Durant ses études au Collège de Herve (1852-1858), Léon Dommartin (1839-1919) développe déjà à la fois le goût de l’écriture et celui de la nature. Devenu libraire à Spa, sa ville natale, il s’oriente ensuite vers le journalisme. Il fonde un journal satirique, Le Bilboquet qui ne vit que quelques mois (1864-1865) ; mais Dommartin est marqué durablement par la nature qui l’entoure, même quand il prend ses quartiers à Paris où il commence sa carrière dans un petit journal intitulé Gazette des étrangers. Avec le marquis Auguste de Villiers de l’Isle-Adam, il fonde en 1867 une publication hebdomadaire, La Reine des Lettres et des Arts à l’existence éphémère. En 1868, il entre au Gaulois. C’est pour ce journal qu’il suit avec attention la Guerre franco-prussienne de 1870. Il accompagne l’armée de Mac Mahon jusqu’à la débâcle de Sedan et ses reportages en font l’un des tout premiers correspondants de guerre de l’histoire. Critique littéraire de Paris-Journal entre 1871 et 1874, il prend ensuite la direction de Bruxelles, s’installe à Ixelles et entre à la rédaction de la Chronique : il y devient rédacteur en chef en 1896. C’est après sa période parisienne qu’il prend le nom de plume Jean d’Ardenne qui lui survivra. Il sera aussi nommé bibliothécaire à l’Académie des Beaux-Arts de Bruxelles.
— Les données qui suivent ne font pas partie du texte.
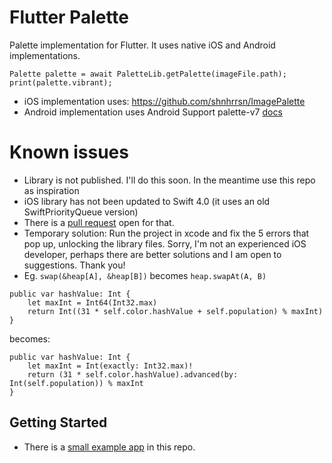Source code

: # Flutter Palette

Palette implementation for Flutter. It uses native iOS and Android implementations.

```
Palette palette = await PaletteLib.getPalette(imageFile.path);
print(palette.vibrant);
```

- iOS implementation uses: https://github.com/shnhrrsn/ImagePalette
- Android implementation uses Android Support palette-v7 [docs](https://developer.android.com/reference/android/support/v7/graphics/Palette)

# Known issues
- Library is not published. I'll do this soon. In the meantime use this repo as inspiration
- iOS library has not been updated to Swift 4.0 (it uses an old SwiftPriorityQueue version)
 - There is a [pull request](https://github.com/shnhrrsn/ImagePalette/pull/7) open for that.
 - Temporary solution: Run the project in xcode and fix the 5 errors that pop up, unlocking the library files. Sorry, I'm not an experienced iOS developer, perhaps there are better solutions and I am open to suggestions. Thank you!
 - Eg. `swap(&heap[A], &heap[B])` becomes `heap.swapAt(A, B)`

```
public var hashValue: Int {
    let maxInt = Int64(Int32.max)
    return Int((31 * self.color.hashValue + self.population) % maxInt)
}
```
becomes:
```
public var hashValue: Int {
    let maxInt = Int(exactly: Int32.max)!
    return (31 * self.color.hashValue).advanced(by: Int(self.population)) % maxInt
}
```

## Getting Started

- There is a [small example app](https://github.com/andreidiaconu/FlutterPalette/blob/master/example/lib/main.dart) in this repo.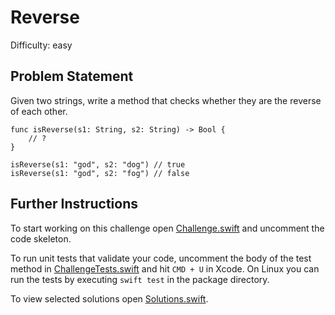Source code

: Reverse
=======

Difficulty: easy

Problem Statement
-----------------

Given two strings, write a method that checks whether they are the reverse of
each other.

``` {.swift}
func isReverse(s1: String, s2: String) -> Bool {
    // ?
}

isReverse(s1: "god", s2: "dog") // true
isReverse(s1: "god", s2: "fog") // false
```

Further Instructions
--------------------

To start working on this challenge open [Challenge.swift] and uncomment the code
skeleton.

To run unit tests that validate your code, uncomment the body of the test method
in [ChallengeTests.swift] and hit `CMD + U` in Xcode. On Linux you can run the
tests by executing `swift test` in the package directory.

To view selected solutions open [Solutions.swift].

  [Challenge.swift]: Sources/Reverse/Challenge.swift
  [ChallengeTests.swift]: Tests/ReverseTests/ChallengeTests.swift
  [Solutions.swift]: Sources/Reverse/Solutions.swift
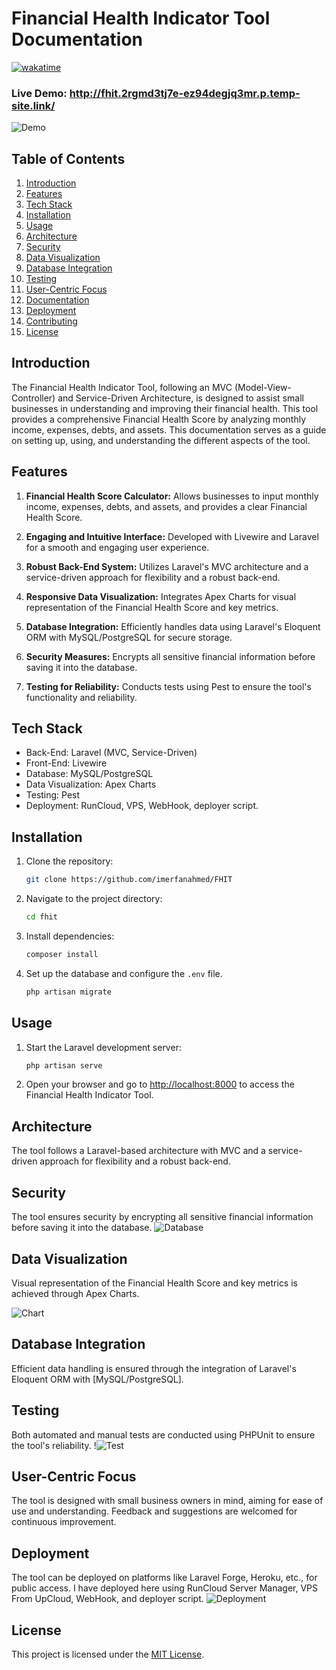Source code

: # Financial Health Indicator Tool Documentation
[![wakatime](https://wakatime.com/badge/github/imerfanahmed/FHIT.svg)](https://wakatime.com/badge/github/imerfanahmed/FHIT)
### Live Demo: http://fhit.2rgmd3tj7e-ez94degjq3mr.p.temp-site.link/

![Demo](./docs/demo.png)

## Table of Contents

1. [Introduction](#introduction)
2. [Features](#features)
3. [Tech Stack](#tech-stack)
4. [Installation](#installation)
5. [Usage](#usage)
6. [Architecture](#architecture)
7. [Security](#security)
8. [Data Visualization](#data-visualization)
9. [Database Integration](#database-integration)
10. [Testing](#testing)
11. [User-Centric Focus](#user-centric-focus)
12. [Documentation](#documentation)
13. [Deployment](#deployment)
14. [Contributing](#contributing)
15. [License](#license)

## Introduction

The Financial Health Indicator Tool, following an MVC (Model-View-Controller) and Service-Driven Architecture, is designed to assist small businesses in understanding and improving their financial health. This tool provides a comprehensive Financial Health Score by analyzing monthly income, expenses, debts, and assets. This documentation serves as a guide on setting up, using, and understanding the different aspects of the tool.

## Features

1. **Financial Health Score Calculator:** Allows businesses to input monthly income, expenses, debts, and assets, and provides a clear Financial Health Score.

2. **Engaging and Intuitive Interface:** Developed with Livewire and Laravel for a smooth and engaging user experience.

3. **Robust Back-End System:** Utilizes Laravel's MVC architecture and a service-driven approach for flexibility and a robust back-end.

4. **Responsive Data Visualization:** Integrates Apex Charts for visual representation of the Financial Health Score and key metrics.

5. **Database Integration:** Efficiently handles data using Laravel's Eloquent ORM with MySQL/PostgreSQL for secure storage.

6. **Security Measures:** Encrypts all sensitive financial information before saving it into the database.

7. **Testing for Reliability:** Conducts tests using Pest to ensure the tool's functionality and reliability.

## Tech Stack

- Back-End: Laravel (MVC, Service-Driven)
- Front-End: Livewire
- Database: MySQL/PostgreSQL
- Data Visualization: Apex Charts
- Testing: Pest
- Deployment: RunCloud, VPS, WebHook, deployer script.

## Installation

1. Clone the repository:

   ```bash
   git clone https://github.com/imerfanahmed/FHIT
   ```

2. Navigate to the project directory:

   ```bash
   cd fhit
   ```

3. Install dependencies:

   ```bash
   composer install
   ```

4. Set up the database and configure the `.env` file.

   ```bash
   php artisan migrate
   ```

## Usage

1. Start the Laravel development server:

   ```bash
   php artisan serve
   ```

2. Open your browser and go to [http://localhost:8000](http://localhost:8000) to access the Financial Health Indicator Tool.

## Architecture

The tool follows a Laravel-based architecture with MVC and a service-driven
approach for flexibility and a robust back-end.

## Security

The tool ensures security by encrypting all sensitive financial information before saving it into the database.
![Database](./docs/db.png)

## Data Visualization

Visual representation of the Financial Health Score and key metrics is achieved through Apex Charts.

![Chart](./docs/chart.png)

## Database Integration

Efficient data handling is ensured through the integration of Laravel's Eloquent ORM with [MySQL/PostgreSQL]. 


## Testing

Both automated and manual tests are conducted using PHPUnit to ensure the tool's reliability.
!![Test](./docs/testing.png)
## User-Centric Focus

The tool is designed with small business owners in mind, aiming for ease of use and understanding. Feedback and suggestions are welcomed for continuous improvement.


## Deployment

The tool can be deployed on platforms like Laravel Forge, Heroku, etc., for public access. 
I have deployed here using RunCloud Server Manager, VPS From UpCloud, WebHook, and deployer script.
![Deployment](./docs/server.png)


## License

This project is licensed under the [MIT License](LICENSE).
Ce surnom de Jean d’Ardenne lui vient de la publication, en 1881, d’un guide de L’Ardenne qui fera date et connaîtra plusieurs éditions afin de tenir compte de l’évolution des moyens de circulation et de l’évolution de l’offre touristique. Six ans plus tard, ses Notes d’un vagabond (1887) sont également fort appréciées. Le regard qu’il pose sur « son » Ardenne l’entraîne à prendre fait et cause pour sa préservation, plus particulièrement à s’investir dans la défense des arbres, des sites et des maisons présentant un intérêt patrimonial. Face au développement prodigieux de l’industrie en pays wallon au XIXe siècle, il est l’un des premiers à attirer l’attention sur la nécessité de préserver la qualité des paysages et peut être qualifié de pionnier de l’écologie. En décembre 1891, il fonde la Société nationale pour la Protection des Sites et des Monuments en Belgique. En 1895, Léon Dommartin est encore parmi les fondateurs du Touring Club de Belgique.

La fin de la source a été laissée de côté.